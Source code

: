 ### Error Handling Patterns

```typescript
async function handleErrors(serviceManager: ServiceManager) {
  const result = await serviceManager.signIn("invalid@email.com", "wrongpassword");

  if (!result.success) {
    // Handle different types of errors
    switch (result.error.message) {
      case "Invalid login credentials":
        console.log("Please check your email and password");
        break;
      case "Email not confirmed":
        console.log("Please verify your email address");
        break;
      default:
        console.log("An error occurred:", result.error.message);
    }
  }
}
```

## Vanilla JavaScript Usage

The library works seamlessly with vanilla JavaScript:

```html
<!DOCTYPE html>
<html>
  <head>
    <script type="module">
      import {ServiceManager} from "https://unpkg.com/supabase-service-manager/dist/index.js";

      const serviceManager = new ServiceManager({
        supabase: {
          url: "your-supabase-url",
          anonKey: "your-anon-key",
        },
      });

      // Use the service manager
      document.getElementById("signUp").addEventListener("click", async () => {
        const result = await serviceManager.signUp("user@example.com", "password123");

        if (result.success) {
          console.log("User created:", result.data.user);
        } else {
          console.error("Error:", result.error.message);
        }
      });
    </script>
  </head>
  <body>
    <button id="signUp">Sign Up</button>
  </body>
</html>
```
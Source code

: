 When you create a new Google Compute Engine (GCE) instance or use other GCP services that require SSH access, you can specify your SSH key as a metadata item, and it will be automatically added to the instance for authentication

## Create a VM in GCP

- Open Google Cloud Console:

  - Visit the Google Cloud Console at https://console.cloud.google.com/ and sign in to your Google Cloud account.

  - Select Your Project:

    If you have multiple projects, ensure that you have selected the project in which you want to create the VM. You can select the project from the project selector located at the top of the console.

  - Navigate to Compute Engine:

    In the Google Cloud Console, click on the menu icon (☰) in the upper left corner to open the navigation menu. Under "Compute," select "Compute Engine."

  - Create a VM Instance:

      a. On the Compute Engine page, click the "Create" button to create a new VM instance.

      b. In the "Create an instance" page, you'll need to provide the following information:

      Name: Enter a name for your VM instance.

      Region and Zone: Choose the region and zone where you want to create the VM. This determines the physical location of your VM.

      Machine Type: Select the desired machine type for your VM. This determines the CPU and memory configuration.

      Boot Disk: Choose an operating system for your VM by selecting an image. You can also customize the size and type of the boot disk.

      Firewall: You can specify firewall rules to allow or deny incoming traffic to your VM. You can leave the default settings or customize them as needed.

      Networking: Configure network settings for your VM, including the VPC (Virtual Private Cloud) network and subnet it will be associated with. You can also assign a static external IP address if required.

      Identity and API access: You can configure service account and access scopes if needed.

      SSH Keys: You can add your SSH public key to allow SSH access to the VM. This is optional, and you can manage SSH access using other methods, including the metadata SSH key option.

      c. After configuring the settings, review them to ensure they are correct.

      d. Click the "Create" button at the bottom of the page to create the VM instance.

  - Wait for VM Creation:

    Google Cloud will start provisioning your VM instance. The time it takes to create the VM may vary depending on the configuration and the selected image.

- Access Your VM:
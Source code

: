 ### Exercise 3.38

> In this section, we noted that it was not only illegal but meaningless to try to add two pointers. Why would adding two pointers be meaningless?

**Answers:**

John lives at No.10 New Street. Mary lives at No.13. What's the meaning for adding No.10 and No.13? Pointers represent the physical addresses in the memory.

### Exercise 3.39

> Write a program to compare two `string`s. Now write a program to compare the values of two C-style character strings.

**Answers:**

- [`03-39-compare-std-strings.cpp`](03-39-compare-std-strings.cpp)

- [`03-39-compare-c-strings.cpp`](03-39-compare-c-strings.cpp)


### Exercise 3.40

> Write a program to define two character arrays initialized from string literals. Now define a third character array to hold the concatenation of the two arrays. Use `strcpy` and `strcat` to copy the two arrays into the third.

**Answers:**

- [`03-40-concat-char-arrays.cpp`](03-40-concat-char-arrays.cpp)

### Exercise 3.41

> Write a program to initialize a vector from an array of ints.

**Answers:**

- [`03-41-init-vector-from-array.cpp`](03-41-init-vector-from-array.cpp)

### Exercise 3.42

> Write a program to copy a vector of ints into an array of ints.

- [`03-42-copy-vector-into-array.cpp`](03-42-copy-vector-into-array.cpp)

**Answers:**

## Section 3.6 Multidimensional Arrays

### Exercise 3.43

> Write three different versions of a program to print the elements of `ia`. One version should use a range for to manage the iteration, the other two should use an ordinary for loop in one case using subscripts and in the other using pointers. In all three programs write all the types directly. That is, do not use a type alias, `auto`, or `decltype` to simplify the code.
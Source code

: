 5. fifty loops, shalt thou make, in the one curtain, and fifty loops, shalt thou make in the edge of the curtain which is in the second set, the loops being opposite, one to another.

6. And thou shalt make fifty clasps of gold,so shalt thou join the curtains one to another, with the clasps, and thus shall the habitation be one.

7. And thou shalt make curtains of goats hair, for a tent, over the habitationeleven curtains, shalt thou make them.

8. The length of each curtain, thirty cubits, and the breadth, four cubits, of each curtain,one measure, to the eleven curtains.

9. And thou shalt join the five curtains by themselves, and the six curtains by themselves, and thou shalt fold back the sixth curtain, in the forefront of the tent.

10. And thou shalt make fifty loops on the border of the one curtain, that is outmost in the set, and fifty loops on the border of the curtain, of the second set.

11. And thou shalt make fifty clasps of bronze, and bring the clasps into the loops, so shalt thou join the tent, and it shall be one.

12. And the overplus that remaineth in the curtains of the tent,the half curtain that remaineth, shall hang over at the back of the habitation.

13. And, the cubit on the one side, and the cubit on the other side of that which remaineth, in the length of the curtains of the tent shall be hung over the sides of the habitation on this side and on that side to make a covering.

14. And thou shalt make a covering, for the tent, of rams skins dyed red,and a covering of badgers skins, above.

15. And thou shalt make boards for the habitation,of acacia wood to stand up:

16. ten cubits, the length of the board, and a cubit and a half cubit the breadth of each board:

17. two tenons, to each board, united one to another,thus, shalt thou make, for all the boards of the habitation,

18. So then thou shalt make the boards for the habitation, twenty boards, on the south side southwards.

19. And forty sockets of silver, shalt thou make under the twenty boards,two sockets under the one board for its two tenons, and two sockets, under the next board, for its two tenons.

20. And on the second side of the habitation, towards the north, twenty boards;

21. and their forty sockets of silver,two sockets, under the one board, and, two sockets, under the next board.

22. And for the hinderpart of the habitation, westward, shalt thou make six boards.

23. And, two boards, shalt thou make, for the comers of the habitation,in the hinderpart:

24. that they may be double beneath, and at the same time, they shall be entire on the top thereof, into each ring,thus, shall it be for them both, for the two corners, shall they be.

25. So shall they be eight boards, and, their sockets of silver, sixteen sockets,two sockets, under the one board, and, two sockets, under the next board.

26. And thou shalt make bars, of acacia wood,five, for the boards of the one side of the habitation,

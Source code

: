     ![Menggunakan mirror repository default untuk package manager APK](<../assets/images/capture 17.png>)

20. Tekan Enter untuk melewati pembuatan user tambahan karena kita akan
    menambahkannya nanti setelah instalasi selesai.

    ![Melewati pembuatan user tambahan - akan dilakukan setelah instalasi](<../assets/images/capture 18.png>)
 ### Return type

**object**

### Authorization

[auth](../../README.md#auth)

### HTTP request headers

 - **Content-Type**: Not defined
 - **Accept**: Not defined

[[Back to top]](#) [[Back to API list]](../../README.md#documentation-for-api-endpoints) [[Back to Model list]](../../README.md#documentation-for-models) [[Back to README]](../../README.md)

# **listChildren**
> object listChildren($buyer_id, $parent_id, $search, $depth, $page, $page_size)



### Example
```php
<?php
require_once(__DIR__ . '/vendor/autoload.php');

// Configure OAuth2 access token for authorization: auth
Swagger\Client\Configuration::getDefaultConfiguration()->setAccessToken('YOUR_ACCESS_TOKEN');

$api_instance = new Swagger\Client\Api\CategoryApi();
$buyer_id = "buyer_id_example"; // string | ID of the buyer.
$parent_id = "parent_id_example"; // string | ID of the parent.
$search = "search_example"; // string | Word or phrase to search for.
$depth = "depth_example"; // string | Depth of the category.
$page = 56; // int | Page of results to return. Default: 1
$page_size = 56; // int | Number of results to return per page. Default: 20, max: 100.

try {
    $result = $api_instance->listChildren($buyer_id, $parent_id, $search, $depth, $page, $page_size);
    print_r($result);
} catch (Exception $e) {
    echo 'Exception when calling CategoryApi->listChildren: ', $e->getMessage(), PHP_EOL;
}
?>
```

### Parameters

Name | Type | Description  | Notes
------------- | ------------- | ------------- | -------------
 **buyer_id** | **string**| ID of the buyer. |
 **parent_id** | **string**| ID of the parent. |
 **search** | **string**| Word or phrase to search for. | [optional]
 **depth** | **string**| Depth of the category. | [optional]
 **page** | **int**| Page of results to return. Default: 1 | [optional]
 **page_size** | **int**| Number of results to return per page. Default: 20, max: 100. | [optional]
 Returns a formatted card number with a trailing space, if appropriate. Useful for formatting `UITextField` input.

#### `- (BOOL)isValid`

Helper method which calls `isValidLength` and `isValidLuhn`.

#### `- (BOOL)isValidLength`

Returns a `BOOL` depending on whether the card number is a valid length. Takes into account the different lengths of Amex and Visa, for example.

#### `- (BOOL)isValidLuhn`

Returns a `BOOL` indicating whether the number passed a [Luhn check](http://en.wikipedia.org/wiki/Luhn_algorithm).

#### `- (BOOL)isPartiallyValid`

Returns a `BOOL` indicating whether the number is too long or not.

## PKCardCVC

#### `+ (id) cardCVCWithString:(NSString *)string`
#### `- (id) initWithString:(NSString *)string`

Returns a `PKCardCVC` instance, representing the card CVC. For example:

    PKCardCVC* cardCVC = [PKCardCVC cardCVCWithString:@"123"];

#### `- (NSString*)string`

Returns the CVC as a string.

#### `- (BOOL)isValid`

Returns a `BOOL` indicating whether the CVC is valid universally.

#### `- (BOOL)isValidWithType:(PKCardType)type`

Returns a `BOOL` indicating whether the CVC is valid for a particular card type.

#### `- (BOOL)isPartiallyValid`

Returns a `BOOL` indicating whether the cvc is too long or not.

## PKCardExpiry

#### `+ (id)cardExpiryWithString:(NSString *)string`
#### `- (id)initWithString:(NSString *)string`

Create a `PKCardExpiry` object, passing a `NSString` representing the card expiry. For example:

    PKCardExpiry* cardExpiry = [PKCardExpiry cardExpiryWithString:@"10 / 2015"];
........
ABOUT THIS TASK -
Lines from the beginning of the data above through the line containing "instance for authentication" are to be returned exactly, and no others.

RESULT FOR THIS TASK -
Source code

: ### Error Handling Patterns

```typescript
async function handleErrors(serviceManager: ServiceManager) {
  const result = await serviceManager.signIn("invalid@email.com", "wrongpassword");

  if (!result.success) {
    // Handle different types of errors
    switch (result.error.message) {
      case "Invalid login credentials":
        console.log("Please check your email and password");
        break;
      case "Email not confirmed":
        console.log("Please verify your email address");
        break;
      default:
        console.log("An error occurred:", result.error.message);
    }
  }
}
```

## Vanilla JavaScript Usage

The library works seamlessly with vanilla JavaScript:

```html
<!DOCTYPE html>
<html>
  <head>
    <script type="module">
      import {ServiceManager} from "https://unpkg.com/supabase-service-manager/dist/index.js";

      const serviceManager = new ServiceManager({
        supabase: {
          url: "your-supabase-url",
          anonKey: "your-anon-key",
        },
      });

      // Use the service manager
      document.getElementById("signUp").addEventListener("click", async () => {
        const result = await serviceManager.signUp("user@example.com", "password123");

        if (result.success) {
          console.log("User created:", result.data.user);
        } else {
          console.error("Error:", result.error.message);
        }
      });
    </script>
  </head>
  <body>
    <button id="signUp">Sign Up</button>
  </body>
</html>
```
Source code

: When you create a new Google Compute Engine (GCE) instance or use other GCP services that require SSH access, you can specify your SSH key as a metadata item, and it will be automatically added to the instance for authentication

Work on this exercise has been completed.